The Grange Festival 2023: What To Expect

By Olivia Emily

1 year ago

World class opera in the heart of Hampshire


Running from 8 June to 2 July 2023, The Grange Festival is an idyllic Hampshire event celebrating world class opera and dance. Here’s everything you can expect from the 2023 line up.

The Grange Festival 2023: What To Expect

The Grange Festival

World class opera singers, conductors and audiences come together every year at The Grange Festival, which launched in 2017 at The Grange – an English Heritage national monument in Hampshire – with the hopes of bringing high-quality opera to a wide audience in a unique and beautiful setting. The Festival’s resident orchestra, Bournemouth Symphony, will be joined by three exceptional conductors – Kirill Karabits, Harry Christophers and Paul Daniel – as well as The Sixteen Choir and Orchestra.

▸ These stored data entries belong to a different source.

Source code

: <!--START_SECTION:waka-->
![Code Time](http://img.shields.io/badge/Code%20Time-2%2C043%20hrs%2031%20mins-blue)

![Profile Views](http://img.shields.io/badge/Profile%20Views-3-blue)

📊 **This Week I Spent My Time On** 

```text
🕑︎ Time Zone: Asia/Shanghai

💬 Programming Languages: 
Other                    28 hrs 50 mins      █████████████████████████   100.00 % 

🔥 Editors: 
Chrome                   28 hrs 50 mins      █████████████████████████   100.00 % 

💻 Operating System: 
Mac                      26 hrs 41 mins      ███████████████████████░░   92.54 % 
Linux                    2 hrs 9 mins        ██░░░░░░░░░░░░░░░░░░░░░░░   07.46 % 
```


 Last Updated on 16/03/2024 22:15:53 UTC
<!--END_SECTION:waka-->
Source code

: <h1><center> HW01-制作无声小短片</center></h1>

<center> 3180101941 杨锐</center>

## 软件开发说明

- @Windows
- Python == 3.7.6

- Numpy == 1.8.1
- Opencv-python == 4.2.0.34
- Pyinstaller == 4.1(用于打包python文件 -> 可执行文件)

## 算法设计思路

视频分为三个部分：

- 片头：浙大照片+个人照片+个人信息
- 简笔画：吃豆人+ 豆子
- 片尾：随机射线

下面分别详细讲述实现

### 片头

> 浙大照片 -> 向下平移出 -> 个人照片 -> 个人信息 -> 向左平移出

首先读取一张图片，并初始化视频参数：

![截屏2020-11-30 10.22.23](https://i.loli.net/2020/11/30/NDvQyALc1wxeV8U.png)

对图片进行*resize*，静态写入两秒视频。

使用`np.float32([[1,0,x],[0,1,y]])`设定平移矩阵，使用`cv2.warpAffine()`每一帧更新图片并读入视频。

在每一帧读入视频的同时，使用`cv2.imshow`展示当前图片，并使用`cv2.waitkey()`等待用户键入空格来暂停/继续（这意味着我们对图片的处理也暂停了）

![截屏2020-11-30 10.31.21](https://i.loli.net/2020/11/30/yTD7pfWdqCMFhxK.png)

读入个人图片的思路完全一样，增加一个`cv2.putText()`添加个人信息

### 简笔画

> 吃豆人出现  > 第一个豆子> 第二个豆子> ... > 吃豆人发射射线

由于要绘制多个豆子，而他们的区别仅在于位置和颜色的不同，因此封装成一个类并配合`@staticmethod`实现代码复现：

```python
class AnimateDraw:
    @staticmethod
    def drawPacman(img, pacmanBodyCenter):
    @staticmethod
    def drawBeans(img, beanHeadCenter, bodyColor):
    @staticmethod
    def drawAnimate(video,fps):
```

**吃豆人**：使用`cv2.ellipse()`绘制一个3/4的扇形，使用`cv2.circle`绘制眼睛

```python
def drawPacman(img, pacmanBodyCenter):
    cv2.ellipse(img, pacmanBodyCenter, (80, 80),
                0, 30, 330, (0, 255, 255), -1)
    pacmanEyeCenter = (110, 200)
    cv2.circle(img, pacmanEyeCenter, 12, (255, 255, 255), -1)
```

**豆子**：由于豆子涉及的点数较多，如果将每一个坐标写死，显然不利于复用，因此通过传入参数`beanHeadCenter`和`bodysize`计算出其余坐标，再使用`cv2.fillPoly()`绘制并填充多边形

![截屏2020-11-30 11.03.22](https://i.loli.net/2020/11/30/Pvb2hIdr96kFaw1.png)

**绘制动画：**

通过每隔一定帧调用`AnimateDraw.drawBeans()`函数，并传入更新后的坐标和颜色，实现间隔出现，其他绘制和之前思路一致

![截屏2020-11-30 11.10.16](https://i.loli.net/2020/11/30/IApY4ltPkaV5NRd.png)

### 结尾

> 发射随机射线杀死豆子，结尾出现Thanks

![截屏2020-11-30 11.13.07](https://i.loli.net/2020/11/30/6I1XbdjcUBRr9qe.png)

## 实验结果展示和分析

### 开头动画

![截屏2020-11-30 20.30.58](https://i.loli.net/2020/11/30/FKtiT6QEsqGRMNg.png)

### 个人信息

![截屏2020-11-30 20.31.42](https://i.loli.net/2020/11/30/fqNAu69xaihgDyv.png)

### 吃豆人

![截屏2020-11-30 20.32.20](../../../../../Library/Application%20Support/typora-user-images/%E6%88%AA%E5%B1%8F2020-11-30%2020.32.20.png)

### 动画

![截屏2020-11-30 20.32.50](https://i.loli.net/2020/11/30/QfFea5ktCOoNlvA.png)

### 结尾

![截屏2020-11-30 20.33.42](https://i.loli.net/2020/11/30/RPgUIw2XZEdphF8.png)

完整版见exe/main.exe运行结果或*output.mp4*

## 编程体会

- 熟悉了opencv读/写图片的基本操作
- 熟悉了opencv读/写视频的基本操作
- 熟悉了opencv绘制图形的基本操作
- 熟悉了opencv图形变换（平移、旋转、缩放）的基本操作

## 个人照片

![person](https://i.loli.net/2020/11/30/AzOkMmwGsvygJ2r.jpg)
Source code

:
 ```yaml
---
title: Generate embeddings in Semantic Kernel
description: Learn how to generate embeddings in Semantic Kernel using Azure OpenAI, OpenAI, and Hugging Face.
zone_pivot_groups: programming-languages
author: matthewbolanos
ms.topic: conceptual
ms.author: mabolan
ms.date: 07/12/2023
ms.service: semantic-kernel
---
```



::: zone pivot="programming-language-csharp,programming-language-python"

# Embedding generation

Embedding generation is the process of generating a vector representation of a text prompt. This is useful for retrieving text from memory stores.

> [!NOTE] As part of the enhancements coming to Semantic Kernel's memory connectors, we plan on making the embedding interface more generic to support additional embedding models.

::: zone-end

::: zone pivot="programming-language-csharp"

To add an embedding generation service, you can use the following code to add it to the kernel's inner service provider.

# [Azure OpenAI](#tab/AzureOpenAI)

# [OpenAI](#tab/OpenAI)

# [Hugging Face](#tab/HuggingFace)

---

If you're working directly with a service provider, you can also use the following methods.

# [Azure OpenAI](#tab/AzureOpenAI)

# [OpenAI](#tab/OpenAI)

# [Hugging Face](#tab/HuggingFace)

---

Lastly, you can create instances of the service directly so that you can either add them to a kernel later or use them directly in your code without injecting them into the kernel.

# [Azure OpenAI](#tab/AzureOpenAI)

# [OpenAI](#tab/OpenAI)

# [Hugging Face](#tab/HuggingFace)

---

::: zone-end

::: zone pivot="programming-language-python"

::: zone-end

What’s On At The Grange Festival 2023?

A breadth of audience and repertoire is at the heart of The Grange Festival: in 2023, the Festival will present four new productions created by daring teams, blending young talent with established names like Dame Josephine Barstow. These four new productions, all performing throughout June, are:

  • Così fan tutte (8–24 June)
  • Orfeo ed Euridice/Dido and Aeneas double bill (9–28 June)
  • The Queen of Spades (23 June–2 July)
Così fan tutte

Così fan tutte © Craig Fuller

The season will conclude with two jazz evenings, following 2022’s first successful foray into jazz. On 30 June and 1 July, Ellington: From Stride To Strings will celebrate the life of one of the jazz world’s most groundbreaking composers, Duke Ellington, reimagined by a sextet of virtuoso musicians led by renowned trumpeter Dominick Farinacci. Then, the Bournemouth Symphony Orchestra will take centre stage to focus on Ellington’s later work, before Ethan Iverson, a composer and pianist known for boldly re-imagining familiar works, will perform two pieces specially commissioned for The Grange Festival by the 23Arts Initiative.

‘Our 2023 festival is full of memorable music,’ says Michael Chance, The Grange’s artistic director. ‘Whether it is Orpheus singing of his deep loss, or Dido lamenting before her death, or the two unsuspecting young women wishing their fiancées a calm voyage away from Naples, or Prince Yeletsky’s powerful aria, these are all much anticipated operatic moments. And then we give you Duke Ellington. My expectations are high.’